それは、俺より二周りほど背丈のある男性で、肩幅はしっかりしているが全体的にやや細身である。

ギルドの長と思わしき彼の職員服の胸ポケットには、三星マークが付いていた。


「ハヅキ殿。向こうで過ごすにも食料は欠かせないであろう?…実はだな。君の仲間お二人に渡しそびれたのだ。そこにいるフリル殿のも含め四人分だ。」


彼はそういいながら四人分の食料を俺に手渡し、フリルには何もやらかすなよ、とでも言うように眼力だけで注意と圧力を向けていた。
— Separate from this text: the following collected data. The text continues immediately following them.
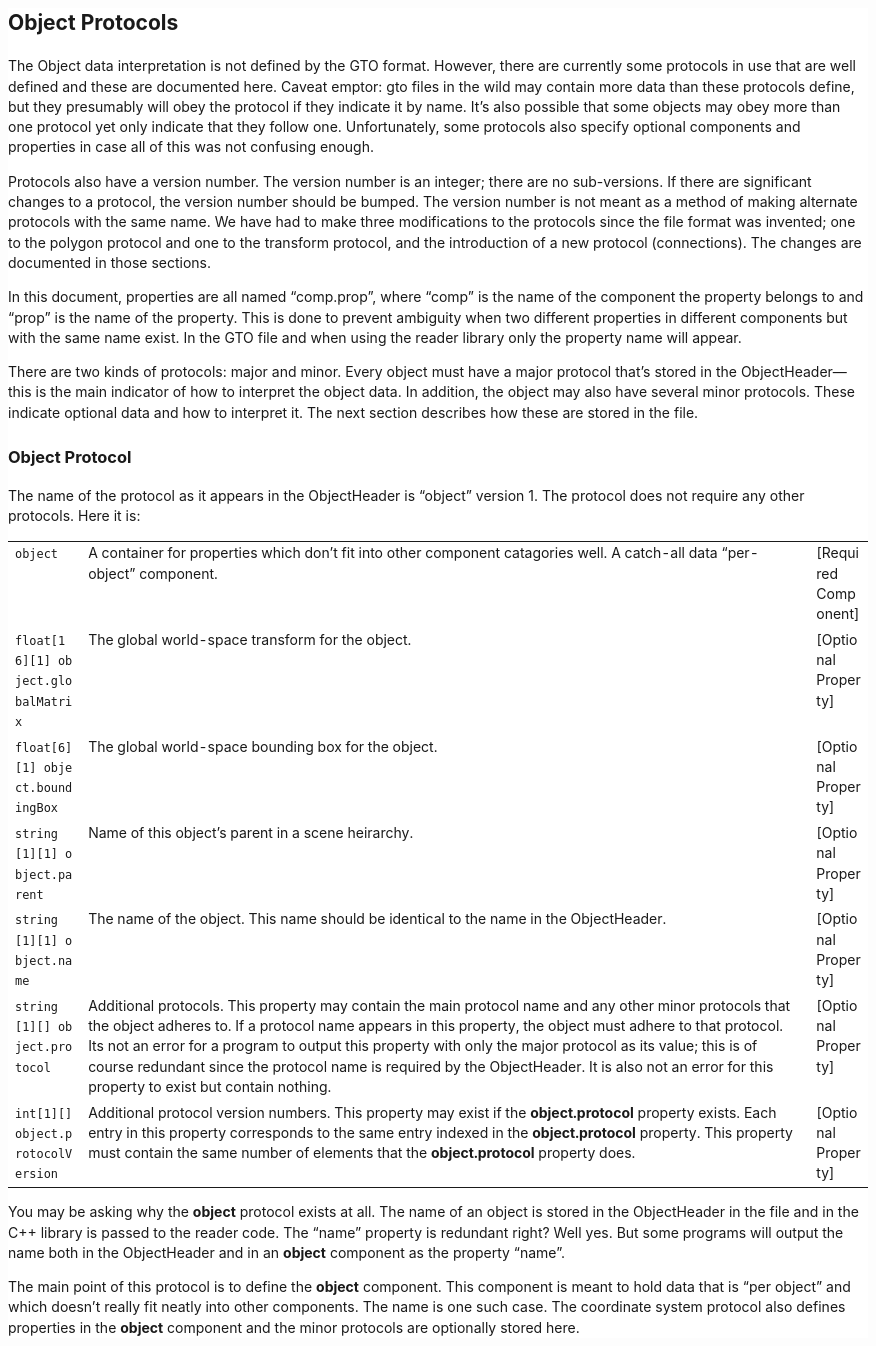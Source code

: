 ## Object Protocols


The Object data interpretation is not defined by the GTO format. However, there are currently some protocols in use that are well defined and these are documented here. Caveat emptor: gto files in the wild may contain more data than these protocols define, but they presumably will obey the protocol if they indicate it by name. It’s also possible that some objects may obey more than one protocol yet only indicate that they follow one. Unfortunately, some protocols also specify optional components and properties in case all of this was not confusing enough.

Protocols also have a version number. The version number is an integer; there are no sub-versions. If there are significant changes to a protocol, the version number should be bumped. The version number is not meant as a method of making alternate protocols with the same name. We have had to make three modifications to the protocols since the file format was invented; one to the polygon protocol and one to the transform protocol, and the introduction of a new protocol (connections). The changes are documented in those sections.

In this document, properties are all named “comp.prop”, where “comp” is the name of the component the property belongs to and “prop” is the name of the property. This is done to prevent ambiguity when two different properties in different components but with the same name exist. In the GTO file and when using the reader library only the property name will appear.

There are two kinds of protocols: major and minor. Every object must have a major protocol that’s stored in the ObjectHeader—this is the main indicator of how to interpret the object data. In addition, the object may also have several minor protocols. These indicate optional data and how to interpret it. The next section describes how these are stored in the file.

### Object Protocol


The name of the protocol as it appears in the ObjectHeader is “object” version 1. The protocol does not require any other protocols. Here it is:

  
|  |  |  |
| --- | --- | --- |
| `object` | A container for properties which don’t fit into other component catagories well. A catch-all data “per-object” component. | [Required Component] |
| `float[16][1] object.globalMatrix` | The global world-space transform for the object. | [Optional Property] |
| `float[6][1] object.boundingBox` | The global world-space bounding box for the object. | [Optional Property] |
| `string[1][1] object.parent` | Name of this object’s parent in a scene heirarchy. | [Optional Property] |
| `string[1][1] object.name` | The name of the object. This name should be identical to the name in the ObjectHeader. | [Optional Property] |
| `string[1][] object.protocol` | Additional protocols. This property may contain the main protocol name and any other minor protocols that the object adheres to. If a protocol name appears in this property, the object must adhere to that protocol. Its not an error for a program to output this property with only the major protocol as its value; this is of course redundant since the protocol name is required by the ObjectHeader. It is also not an error for this property to exist but contain nothing. | [Optional Property] |
| `int[1][] object.protocolVersion` | Additional protocol version numbers. This property may exist if the **object.protocol** property exists. Each entry in this property corresponds to the same entry indexed in the **object.protocol** property. This property must contain the same number of elements that the **object.protocol** property does. | [Optional Property] |

You may be asking why the **object** protocol exists at all. The name of an object is stored in the ObjectHeader in the file and in the C++ library is passed to the reader code. The “name” property is redundant right? Well yes. But some programs will output the name both in the ObjectHeader and in an **object** component as the property “name”.

The main point of this protocol is to define the **object** component. This component is meant to hold data that is “per object” and which doesn’t really fit neatly into other components. The name is one such case. The coordinate system protocol also defines properties in the **object** component and the minor protocols are optionally stored here.
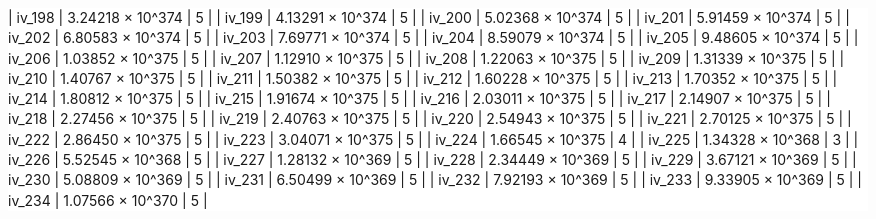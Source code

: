| iv_198 | 3.24218 × 10^374 | 5 |
| iv_199 | 4.13291 × 10^374 | 5 |
| iv_200 | 5.02368 × 10^374 | 5 |
| iv_201 | 5.91459 × 10^374 | 5 |
| iv_202 | 6.80583 × 10^374 | 5 |
| iv_203 | 7.69771 × 10^374 | 5 |
| iv_204 | 8.59079 × 10^374 | 5 |
| iv_205 | 9.48605 × 10^374 | 5 |
| iv_206 | 1.03852 × 10^375 | 5 |
| iv_207 | 1.12910 × 10^375 | 5 |
| iv_208 | 1.22063 × 10^375 | 5 |
| iv_209 | 1.31339 × 10^375 | 5 |
| iv_210 | 1.40767 × 10^375 | 5 |
| iv_211 | 1.50382 × 10^375 | 5 |
| iv_212 | 1.60228 × 10^375 | 5 |
| iv_213 | 1.70352 × 10^375 | 5 |
| iv_214 | 1.80812 × 10^375 | 5 |
| iv_215 | 1.91674 × 10^375 | 5 |
| iv_216 | 2.03011 × 10^375 | 5 |
| iv_217 | 2.14907 × 10^375 | 5 |
| iv_218 | 2.27456 × 10^375 | 5 |
| iv_219 | 2.40763 × 10^375 | 5 |
| iv_220 | 2.54943 × 10^375 | 5 |
| iv_221 | 2.70125 × 10^375 | 5 |
| iv_222 | 2.86450 × 10^375 | 5 |
| iv_223 | 3.04071 × 10^375 | 5 |
| iv_224 | 1.66545 × 10^375 | 4 |
| iv_225 | 1.34328 × 10^368 | 3 |
| iv_226 | 5.52545 × 10^368 | 5 |
| iv_227 | 1.28132 × 10^369 | 5 |
| iv_228 | 2.34449 × 10^369 | 5 |
| iv_229 | 3.67121 × 10^369 | 5 |
| iv_230 | 5.08809 × 10^369 | 5 |
| iv_231 | 6.50499 × 10^369 | 5 |
| iv_232 | 7.92193 × 10^369 | 5 |
| iv_233 | 9.33905 × 10^369 | 5 |
| iv_234 | 1.07566 × 10^370 | 5 |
フリルは『えっ、私も戦いに行くの?』とばかり、声には出さず、俺の方を見て表情で訴えていた。


「これは念の為、近距離戦でも生き残れるようにだ。但し、本当に困ったときにしか使ってはならない。宜しく頼んだ。輝かしき我らが命に健闘を祈る!」


彼が差し出したのは金色に輝くダガーらしきもの。

どこか神々しい『ソレ』を、使う日が来ないことを俺は祈った。


「丁寧にありがとうございます。精鋭パーティーの一員として、命を賭けてでも七星につく魔物を打ちのめしてきます。」

「え。命賭けて…や、やだ…。」


ボソッと何か呟くフリルのことは勿論無視。

礼を言った俺は、嫌がるフリルを連れ、急ぎ蛍鏡国遺跡前の拠点に向かった。


―道中

「フリルも礼くらい言えよ、上司だろう?」

「そうは言っても、あの人私より後輩ですから。ギルドで働いてるの私のほうが二年も長いなので!!」


プンスカとそう言い張るフリルによると、彼は一ヶ月程前に新任した長らしい。


「でもダガーと飯を貰ってんだ。次あの人に会ったら礼しとけよ?てか今、さり気なく上司ディスっただろう?念の為覚えとくとする。」

「はーい。」


棒で返事が来たのはさておき、なんだかんだで今は緊急事態である。

ついさっき届いた最新の通達には、五時間以内にきてくれと書かれていた。

今のペースじゃ間にあわないのが現状。


「このまま歩いていっても半日以上掛かりそうだし、フルールたちに追いつかないだろう?だから俺がお前を抱えてヴァンパイアスキルで空中を駆ける。どうだ?」

「お、お姫様抱っこっていうあれですか?恥ず…」

「き、緊急事態だから仕方ないだろ!」


フリルが羞恥の言葉を言い切る前にハヅキは焦り遮る。


「…落としたら、許さないですよ?」


フリルは頬を赤らめながらも、得意の笑顔を見せそう呟く。

フリルを抱えた俺は空中へ舞い、目的地に急ぎ飛行したのであった。